'Soft' prison sentences extended after complaints

A prisoner in a cell

The prison sentences of 102 offenders in England and Wales were extended last year, following complaints the original terms were too soft.

More than half the cases involved sexual offences or robbery. The complaints were made under the Unduly Lenient Sentence (ULS) scheme.

There were 713 such requests last year, more than double the number for 2010.

Attorney General Jeremy Wright said judges get sentencing right "in the vast majority of cases".

The Unduly Lenient Sentence scheme allows those unhappy about the sentence passed for some serious crimes - such as murder or rape - to ask officials to review it.
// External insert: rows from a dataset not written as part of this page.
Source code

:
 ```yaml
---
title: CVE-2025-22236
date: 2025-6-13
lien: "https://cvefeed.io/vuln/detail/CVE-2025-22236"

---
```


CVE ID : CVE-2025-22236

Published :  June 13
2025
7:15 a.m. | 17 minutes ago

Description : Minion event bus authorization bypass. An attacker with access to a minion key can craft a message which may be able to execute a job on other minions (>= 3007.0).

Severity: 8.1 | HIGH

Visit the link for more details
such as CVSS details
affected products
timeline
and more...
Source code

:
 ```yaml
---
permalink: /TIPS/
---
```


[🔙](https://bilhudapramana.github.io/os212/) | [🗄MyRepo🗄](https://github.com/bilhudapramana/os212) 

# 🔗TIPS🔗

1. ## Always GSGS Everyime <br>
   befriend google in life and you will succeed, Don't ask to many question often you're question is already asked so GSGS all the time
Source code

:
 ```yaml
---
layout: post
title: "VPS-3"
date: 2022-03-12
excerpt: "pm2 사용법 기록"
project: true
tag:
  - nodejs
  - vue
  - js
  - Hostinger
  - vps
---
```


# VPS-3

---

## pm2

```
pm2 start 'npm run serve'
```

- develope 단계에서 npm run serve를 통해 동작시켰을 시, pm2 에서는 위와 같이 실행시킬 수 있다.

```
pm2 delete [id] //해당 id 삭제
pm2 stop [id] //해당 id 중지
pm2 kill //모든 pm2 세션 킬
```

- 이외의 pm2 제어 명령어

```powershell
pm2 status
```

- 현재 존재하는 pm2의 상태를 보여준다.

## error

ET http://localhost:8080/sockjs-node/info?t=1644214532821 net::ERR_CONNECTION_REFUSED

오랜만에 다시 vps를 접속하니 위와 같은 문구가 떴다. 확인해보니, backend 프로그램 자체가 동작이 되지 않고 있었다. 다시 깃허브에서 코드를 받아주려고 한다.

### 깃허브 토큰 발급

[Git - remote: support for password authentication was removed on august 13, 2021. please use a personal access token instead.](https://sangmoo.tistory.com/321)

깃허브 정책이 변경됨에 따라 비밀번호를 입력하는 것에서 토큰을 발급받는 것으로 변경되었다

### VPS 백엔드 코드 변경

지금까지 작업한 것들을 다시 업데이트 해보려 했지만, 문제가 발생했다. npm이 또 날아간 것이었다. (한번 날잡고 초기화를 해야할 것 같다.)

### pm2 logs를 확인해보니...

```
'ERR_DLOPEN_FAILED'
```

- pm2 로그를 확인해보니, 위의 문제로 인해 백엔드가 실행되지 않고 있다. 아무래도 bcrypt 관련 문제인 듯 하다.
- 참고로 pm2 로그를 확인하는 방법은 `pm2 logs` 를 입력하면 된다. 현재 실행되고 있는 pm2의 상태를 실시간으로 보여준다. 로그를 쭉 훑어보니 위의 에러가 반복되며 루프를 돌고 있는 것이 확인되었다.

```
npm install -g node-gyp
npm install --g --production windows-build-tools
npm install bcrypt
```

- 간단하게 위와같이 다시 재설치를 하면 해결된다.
Only one person has to ask for a sentence to be reviewed, and anyone can make a request.

'Lenient' sentencing

Of the complaints made last year, 136 were referred to the Court of Appeal.

And of the 102 sentences judges agreed should be increased, 38 were for sexual offences, 18 were for robbery, and 14 for offences involving guns.

More than 80,000 cases are heard in Crown Courts in England and Wales each year, and the government argues the small number of sentence increases show judges get it right the vast majority of the time.

Mr Wright said: "While in the vast majority of cases, sentencing judges get it right, the ULS scheme is essential in ensuring victims, family members of victims and the general public are able to request that sentences they think are unduly lenient can be reviewed and, where necessary, increased."

The NSPCC said it was "worrying" that some sentences for child abuse "appear to be too lenient".

But a spokeswoman added: "However, it is heartening to learn that the reviews picked up on these oversights and justice was eventually administered."